I have always thought the jointed baits are better. I'm not so sure anymore. I better figure this out fast because most of my baits I have been getting are jointed. I better stop the bleeding now if I am wrong. What are your guys thoughts?


----------



## crawdiddy (Apr 10, 2006)

the only jointed lure I have experience with for muskies is the rapala J13 (custom paintjob (browntrout), upsized hooks and coated with 2 layers of devcon 2 ton epoxy). This is probably the best lure for muskies that rapala makes. It dives deeper than the smaller jointed rapalas and the non jointed floaters bc the lip is in the very front and angled to go deeper.

I take that back I also have a creek chub pikie which is jointed but haven't used it much (looks good in the water though).

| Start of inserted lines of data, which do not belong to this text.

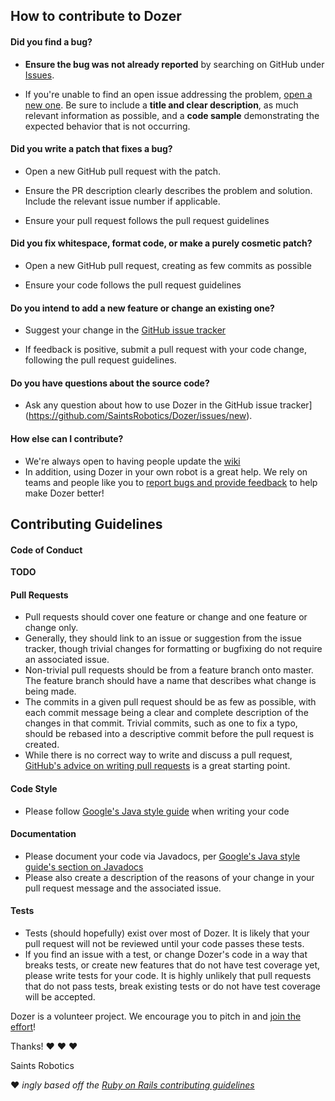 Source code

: 


## How to contribute to Dozer

#### **Did you find a bug?**

- **Ensure the bug was not already reported** by searching on GitHub under [Issues](https://github.com/SaintsRobotics/Dozer/issues).

* If you're unable to find an open issue addressing the problem, [open a new one](https://github.com/SaintsRobotics/Dozer/issues/new). Be sure to include a **title and clear description**, as much relevant information as possible, and a **code sample** demonstrating the expected behavior that is not occurring.

#### **Did you write a patch that fixes a bug?**

* Open a new GitHub pull request with the patch.

* Ensure the PR description clearly describes the problem and solution. Include the relevant issue number if applicable.

* Ensure your pull request follows the pull request guidelines

#### **Did you fix whitespace, format code, or make a purely cosmetic patch?**

* Open a new GitHub pull request, creating as few commits as possible

* Ensure your code follows the pull request guidelines

#### **Do you intend to add a new feature or change an existing one?**

* Suggest your change in the [GitHub issue tracker](https://github.com/SaintsRobotics/Dozer/issues/new)

* If feedback is positive, submit a pull request with your code change, following the pull request guidelines.

#### **Do you have questions about the source code?**

* Ask any question about how to use Dozer in the GitHub issue tracker](https://github.com/SaintsRobotics/Dozer/issues/new).

#### **How else can I contribute?**
- We're always open to having people update the [wiki](https://github.com/SaintsRobotics/Dozer/wiki)
- In addition, using Dozer in your own robot is a great help. We rely on teams and people like you to [report bugs and provide feedback](https://github.com/SaintsRobotics/Dozer/issues/new) to help make Dozer better!

## Contributing Guidelines

#### Code of Conduct
**TODO**

#### Pull Requests
- Pull requests should cover one feature or change and one feature or change only.
- Generally, they should link to an issue or suggestion from the issue tracker, though trivial changes for formatting or bugfixing do not require an associated issue.
- Non-trivial pull requests should be from a feature branch onto master. The feature branch should have a name that describes what change is being made.
- The commits in a given pull request should be as few as possible, with each commit message being a clear and complete description of the changes in that commit. Trivial commits, such as one to fix a typo, should be rebased into a descriptive commit before the pull request is created.
- While there is no correct way to write and discuss a pull request, [GitHub's advice on writing pull requests](https://github.com/blog/1943-how-to-write-the-perfect-pull-request) is a great starting point.

#### Code Style
- Please follow [Google's Java style guide](https://google.github.io/styleguide/javaguide.html) when writing your code

#### Documentation
- Please document your code via Javadocs, per  [Google's Java style guide's section on Javadocs](https://google.github.io/styleguide/javaguide.html#s7-javadoc)
- Please also create a description of the reasons of your change in your pull request message and the associated issue.

#### Tests
- Tests (should hopefully) exist over most of Dozer. It is likely that your pull request will not be reviewed until your code passes these tests.
- If you find an issue with a test, or change Dozer's code in a way that breaks tests, or create new features that do not have test coverage yet, please write tests for your code. It is highly unlikely that pull requests that do not pass tests, break existing tests or do not have test coverage will be accepted.

Dozer is a volunteer project. We encourage you to pitch in and [join the effort](https://github.com/SaintsRobotics/Dozer/pull/new/master)!

Thanks! :heart: :heart: :heart:

Saints Robotics

:heart: *ingly based off the [Ruby on Rails contributing guidelines](https://github.com/rails/rails/blob/master/CONTRIBUTING.md)*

I've seen the real muskie lures though and probably prefer the non jointed as they are more aesthetically pleasing. A muskie may feel differently. And I've only caught one muskie in my life (it was on a multi jointed lucky craft live pointer).


----------



## ohiojmj (Apr 16, 2004)

In May , I could not keep the Ontario pike and walleye off my collection of jointed floating rapalas and bombers. I return home and buy more to replace lost ones plus more. In July I return to Canada (Quebec) and discover that straight floaters are more popular. I now consider jointed to be just another variety to try.


----------



## fffffish (Apr 6, 2004)

In 15 years of fishing West Branch for muskie only 1 muskie has been put into the boat using a jointed lure. In the 12 years I have been going to Pigeon, Buckhorn, & Chemung in Canada I have never caught a muskie on a straight lure at all only jointed lures seem o work for me there. Fishing Lake Milton I think it is about 30/70 for me with the straight lure taking the most fish. I think it depends on where you are at and your confidence in the lure you are using.


----------



## FutureClassicChamp (Jan 16, 2006)

i like both equally. have gotten about the same number of good fish on big jakes as big jointed baits. i like jointed baits over top of weed beds, and str8 baits in open water.


----------



## Shortdrift (Apr 5, 2004)

I have caught musky and pike on both but prefer the one piece from a toughness standpoint. My largest musky came on a saltwater floating Rapala from Lake Of The Woods in 1970. That musky was 44" and my latest catch in 2004 was 17", on a Vib-E.


----------



## peple of the perch (Sep 13, 2004)

i like jointed.


----------



## esoxhunter (Apr 7, 2004)

alot depends on what depth I want to fish. Straight models tend to run deeper. If I want to run at 20', I like a Bucher Depthraider. If I want to run shallow, I like a jointed Wiley.


----------



## Whaler (Nov 16, 2004)

I've done well on Muskies at West Branch using joiinted Believers and Swim Whizzes. I've also done well there casting a jointed Shallow Raider.


----------



## BITE-ME (Sep 5, 2005)

I like to use jointed baits in cold water when your retrieve speed or trolling speed needs to be slower. The jointed lures have a little more action than the straight models at slower speeds, which gives more of an illusion of speed and can help trigger a strike.


----------